INFORMATION PROVIDED:
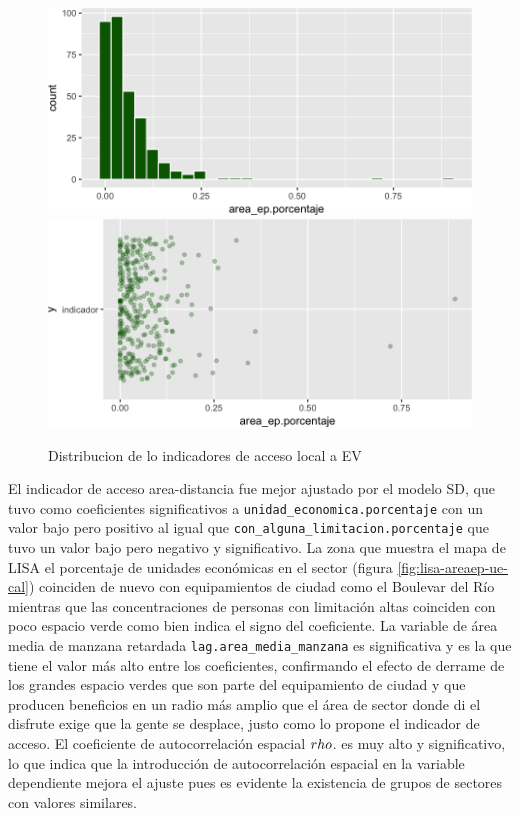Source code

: \documentclass[12pt,]{book}
\begin{document}
\begin{figure}
\includegraphics[width=1\linewidth]{tesis-unigis_files/figure-latex/hist-areaep-1} \includegraphics[width=1\linewidth]{tesis-unigis_files/figure-latex/hist-areaep-2} \caption{Distribucion de lo indicadores de acceso local a EV }\label{fig:hist-areaep}
\end{figure}

El indicador de acceso area-distancia fue mejor ajustado por el modelo
SD, que tuvo como coeficientes significativos a
\texttt{unidad\_economica.porcentaje} con un valor bajo pero positivo al
igual que \texttt{con\_alguna\_limitacion.porcentaje} que tuvo un valor
bajo pero negativo y significativo. La zona que muestra el mapa de LISA
el porcentaje de unidades económicas en el sector (figura
\ref{fig:lisa-areaep-ue-cal}) coinciden de nuevo con equipamientos de
ciudad como el Boulevar del Río mientras que las concentraciones de
personas con limitación altas coinciden con poco espacio verde como bien
indica el signo del coeficiente. La variable de área media de manzana
retardada \texttt{lag.area\_media\_manzana} es significativa y es la que
tiene el valor más alto entre los coeficientes, confirmando el efecto de
derrame de los grandes espacio verdes que son parte del equipamiento de
ciudad y que producen beneficios en un radio más amplio que el área de
sector donde di el disfrute exige que la gente se desplace, justo como
lo propone el indicador de acceso. El coeficiente de autocorrelación
espacial \(\\rho\). es muy alto y significativo, lo que indica que la
introducción de autocorrelación espacial en la variable dependiente
mejora el ajuste pues es evidente la existencia de grupos de sectores
con valores similares.
\end{document}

WHAT NEEDS TO BE DONE:
Repeat the lines from the one containing "mejora el ajuste" through the end of the listing, exactly and without any other lines; both ends are included.

SOLUTION BELOW:
mejora el ajuste pues es evidente la existencia de grupos de sectores
con valores similares.
\end{document}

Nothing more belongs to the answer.